§ **Exercise input**
+++

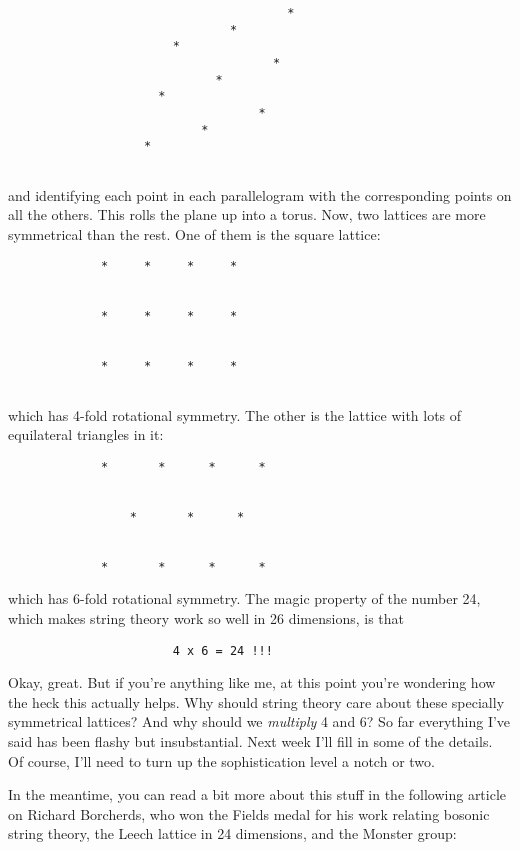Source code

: \begin{verbatim}
                                       *
                               *
                       * 
                                     *
                             *
                     *    
                                   *
                           *
                   *
             
\end{verbatim}
    
and identifying each point in each parallelogram with the corresponding
points on all the others.   This rolls the plane up into a torus.  Now,
two lattices are more symmetrical than the rest.   One of them is the
square lattice:

\begin{verbatim}
             *     *     *     *


             *     *     *     *


             *     *     *     *
         
\end{verbatim}
    
which has 4-fold rotational symmetry.   The other is the lattice with
lots of equilateral triangles in it:


\begin{verbatim}
             *       *      *      *


                 *       *      *                


             *       *      *      *

\end{verbatim}
    
which has 6-fold rotational symmetry.  The magic property of the number
24, which makes string theory work so well in 26 dimensions, is that 

\begin{verbatim}
                       4 x 6 = 24 !!!
\end{verbatim}
    
Okay, great.  But if you're anything like me, at this point you're
wondering how the heck this actually helps.  Why should string theory
care about these specially symmetrical lattices?  And why should we
\emph{multiply} 4 and 6?  So far everything I've said has been flashy but
insubstantial.  Next week I'll fill in some of the details.  Of course,
I'll need to turn up the sophistication level a notch or two.  

In the meantime, you can read a bit more about this stuff in the
following article on Richard Borcherds, who won the Fields medal for his
work relating bosonic string theory, the Leech lattice in 24 dimensions,
and the Monster group:

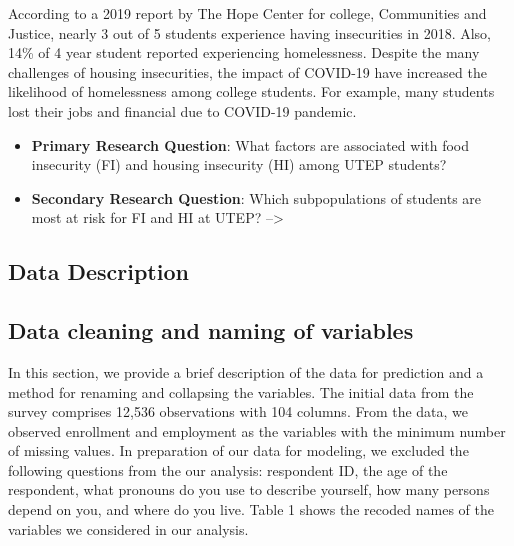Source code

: \documentclass[
  10pt,
]{article}
\begin{document}
According to a 2019 report by The Hope Center for college, Communities and Justice, nearly 3 out of 5 students experience having insecurities in 2018. Also, 14\% of 4 year student reported experiencing homelessness. Despite the many challenges of housing insecurities, the impact of COVID-19 have increased the likelihood of homelessness among college students. For example, many students lost their jobs and financial due to COVID-19 pandemic.

\begin{itemize}
\item
  \textbf{Primary Research Question}: What factors are associated with food insecurity (FI) and housing insecurity (HI) among UTEP students?
\item
  \textbf{Secondary Research Question}: Which subpopulations of students are most at risk for FI and HI at UTEP? --\textgreater{}
\end{itemize}

\subsection{ Data Description}

\subsection{Data cleaning and naming of variables}

In this section, we provide a brief description of the data for prediction and a method for renaming and collapsing the variables. The initial data from the survey comprises 12,536 observations with 104 columns. From the data, we observed enrollment and employment as the variables with the minimum number of missing values. In preparation of our data for modeling, we excluded the following questions from the our analysis: respondent ID, the age of the respondent, what pronouns do you use to describe yourself, how many persons depend on you, and where do you live. Table 1 shows the recoded names of the variables we considered in our analysis.
\end{document}
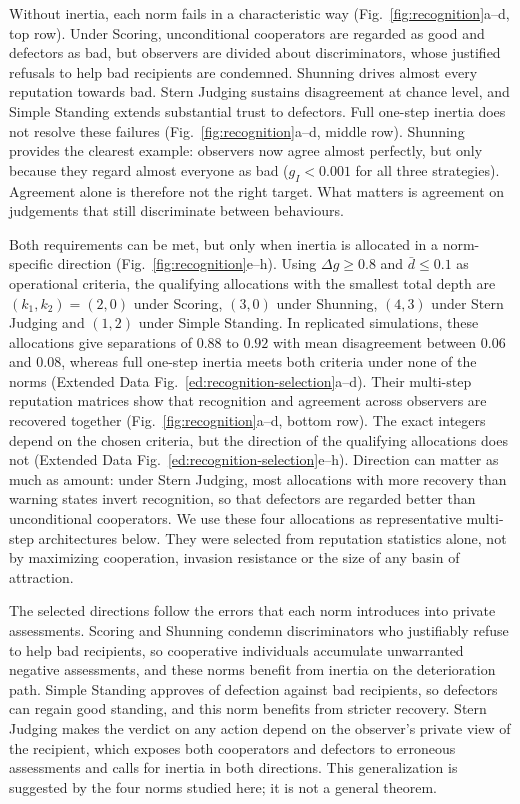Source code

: \documentclass[fleqn,10pt]{article}
\begin{document}
Without inertia, each norm fails in a characteristic way (Fig.~\ref{fig:recognition}a--d, top row). Under Scoring, unconditional cooperators are regarded as good and defectors as bad, but observers are divided about discriminators, whose justified refusals to help bad recipients are condemned. Shunning drives almost every reputation towards bad. Stern Judging sustains disagreement at chance level, and Simple Standing extends substantial trust to defectors. Full one-step inertia does not resolve these failures (Fig.~\ref{fig:recognition}a--d, middle row). Shunning provides the clearest example: observers now agree almost perfectly, but only because they regard almost everyone as bad ($g_I<0.001$ for all three strategies). Agreement alone is therefore not the right target. What matters is agreement on judgements that still discriminate between behaviours.

Both requirements can be met, but only when inertia is allocated in a norm-specific direction (Fig.~\ref{fig:recognition}e--h). Using $\Delta g\geq0.8$ and $\bar d\leq0.1$ as operational criteria, the qualifying allocations with the smallest total depth are $(k_1,k_2)=(2,0)$ under Scoring, $(3,0)$ under Shunning, $(4,3)$ under Stern Judging and $(1,2)$ under Simple Standing. In replicated simulations, these allocations give separations of $0.88$ to $0.92$ with mean disagreement between $0.06$ and $0.08$, whereas full one-step inertia meets both criteria under none of the norms (Extended Data Fig.~\ref{ed:recognition-selection}a--d). Their multi-step reputation matrices show that recognition and agreement across observers are recovered together (Fig.~\ref{fig:recognition}a--d, bottom row). The exact integers depend on the chosen criteria, but the direction of the qualifying allocations does not (Extended Data Fig.~\ref{ed:recognition-selection}e--h). Direction can matter as much as amount: under Stern Judging, most allocations with more recovery than warning states invert recognition, so that defectors are regarded better than unconditional cooperators. We use these four allocations as representative multi-step architectures below. They were selected from reputation statistics alone, not by maximizing cooperation, invasion resistance or the size of any basin of attraction.

The selected directions follow the errors that each norm introduces into private assessments. Scoring and Shunning condemn discriminators who justifiably refuse to help bad recipients, so cooperative individuals accumulate unwarranted negative assessments, and these norms benefit from inertia on the deterioration path. Simple Standing approves of defection against bad recipients, so defectors can regain good standing, and this norm benefits from stricter recovery. Stern Judging makes the verdict on any action depend on the observer's private view of the recipient, which exposes both cooperators and defectors to erroneous assessments and calls for inertia in both directions. This generalization is suggested by the four norms studied here; it is not a general theorem.
\end{document}
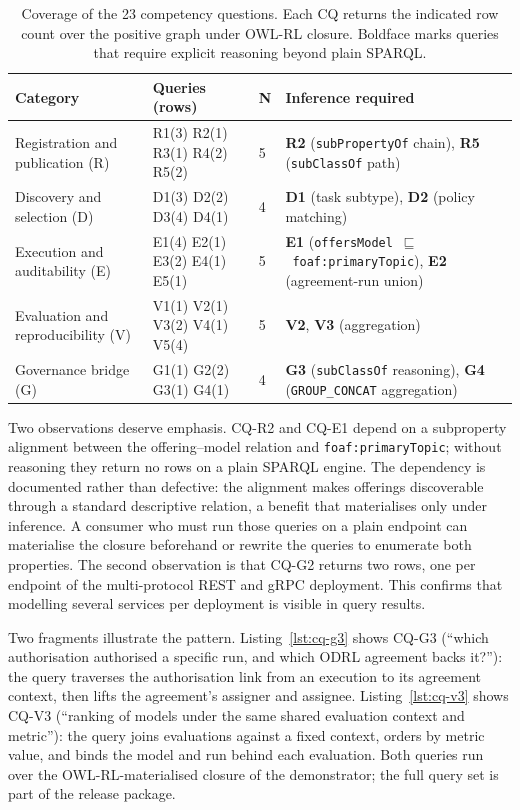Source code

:\documentclass[Afour,sagev,times]{sagej}
\newcommand{\code}[1]{\texttt{#1}}
\begin{document}
\begin{table}[t]
\small\sf\centering
\caption{Coverage of the 23 competency questions. Each CQ returns the indicated row count over the positive graph under OWL-RL closure. Boldface marks queries that require explicit reasoning beyond plain SPARQL.\label{tab:cqs}}
\begin{tabular}{@{}p{3.3cm}p{2.6cm}p{0.8cm}p{6.3cm}@{}}
\toprule
\textbf{Category} & \textbf{Queries (rows)} & \textbf{N} & \textbf{Inference required} \\
\midrule
Registration and publication (R) & R1(3) R2(1) R3(1) R4(2) R5(2) & 5 & \textbf{R2} (\code{subPropertyOf} chain), \textbf{R5} (\code{subClassOf} path) \\
Discovery and selection (D) & D1(3) D2(2) D3(4) D4(1) & 4 & \textbf{D1} (task subtype), \textbf{D2} (policy matching) \\
Execution and auditability (E) & E1(4) E2(1) E3(2) E4(1) E5(1) & 5 & \textbf{E1} (\code{offersModel}~$\sqsubseteq$~\code{foaf:primaryTopic}), \textbf{E2} (agreement-run union) \\
Evaluation and reproducibility (V) & V1(1) V2(1) V3(2) V4(1) V5(4) & 5 & \textbf{V2}, \textbf{V3} (aggregation) \\
Governance bridge (G) & G1(1) G2(2) G3(1) G4(1) & 4 & \textbf{G3} (\code{subClassOf} reasoning), \textbf{G4} (\code{GROUP\_CONCAT} aggregation) \\
\bottomrule
\end{tabular}
\end{table}

Two observations deserve emphasis. CQ-R2 and CQ-E1 depend on a subproperty alignment between the offering--model relation and \code{foaf:primaryTopic}; without reasoning they return no rows on a plain SPARQL engine. The dependency is documented rather than defective: the alignment makes offerings discoverable through a standard descriptive relation, a benefit that materialises only under inference. A consumer who must run those queries on a plain endpoint can materialise the closure beforehand or rewrite the queries to enumerate both properties. The second observation is that CQ-G2 returns two rows, one per endpoint of the multi-protocol REST and gRPC deployment. This confirms that modelling several services per deployment is visible in query results.

Two fragments illustrate the pattern. Listing~\ref{lst:cq-g3} shows CQ-G3 (``which authorisation authorised a specific run, and which ODRL agreement backs it?''): the query traverses the authorisation link from an execution to its agreement context, then lifts the agreement's assigner and assignee. Listing~\ref{lst:cq-v3} shows CQ-V3 (``ranking of models under the same shared evaluation context and metric''): the query joins evaluations against a fixed context, orders by metric value, and binds the model and run behind each evaluation. Both queries run over the OWL-RL-materialised closure of the demonstrator; the full query set is part of the release package.
\end{document}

+++

§ **What the task requires**
With the pictures removed, print only the lines starting at the line that has "I'll need to" and ending at the line that has "cleaning and naming", both ends included, exactly as they stand above.

§ **Reply to the exercise**
I'll need to turn up the sophistication level a notch or two.  

In the meantime, you can read a bit more about this stuff in the
following article on Richard Borcherds, who won the Fields medal for his
work relating bosonic string theory, the Leech lattice in 24 dimensions,
and the Monster group:

Source code

: \documentclass[
  10pt,
]{article}
\begin{document}
According to a 2019 report by The Hope Center for college, Communities and Justice, nearly 3 out of 5 students experience having insecurities in 2018. Also, 14\% of 4 year student reported experiencing homelessness. Despite the many challenges of housing insecurities, the impact of COVID-19 have increased the likelihood of homelessness among college students. For example, many students lost their jobs and financial due to COVID-19 pandemic.

\begin{itemize}
\item
  \textbf{Primary Research Question}: What factors are associated with food insecurity (FI) and housing insecurity (HI) among UTEP students?
\item
  \textbf{Secondary Research Question}: Which subpopulations of students are most at risk for FI and HI at UTEP? --\textgreater{}
\end{itemize}

\subsection{ Data Description}

\subsection{Data cleaning and naming of variables}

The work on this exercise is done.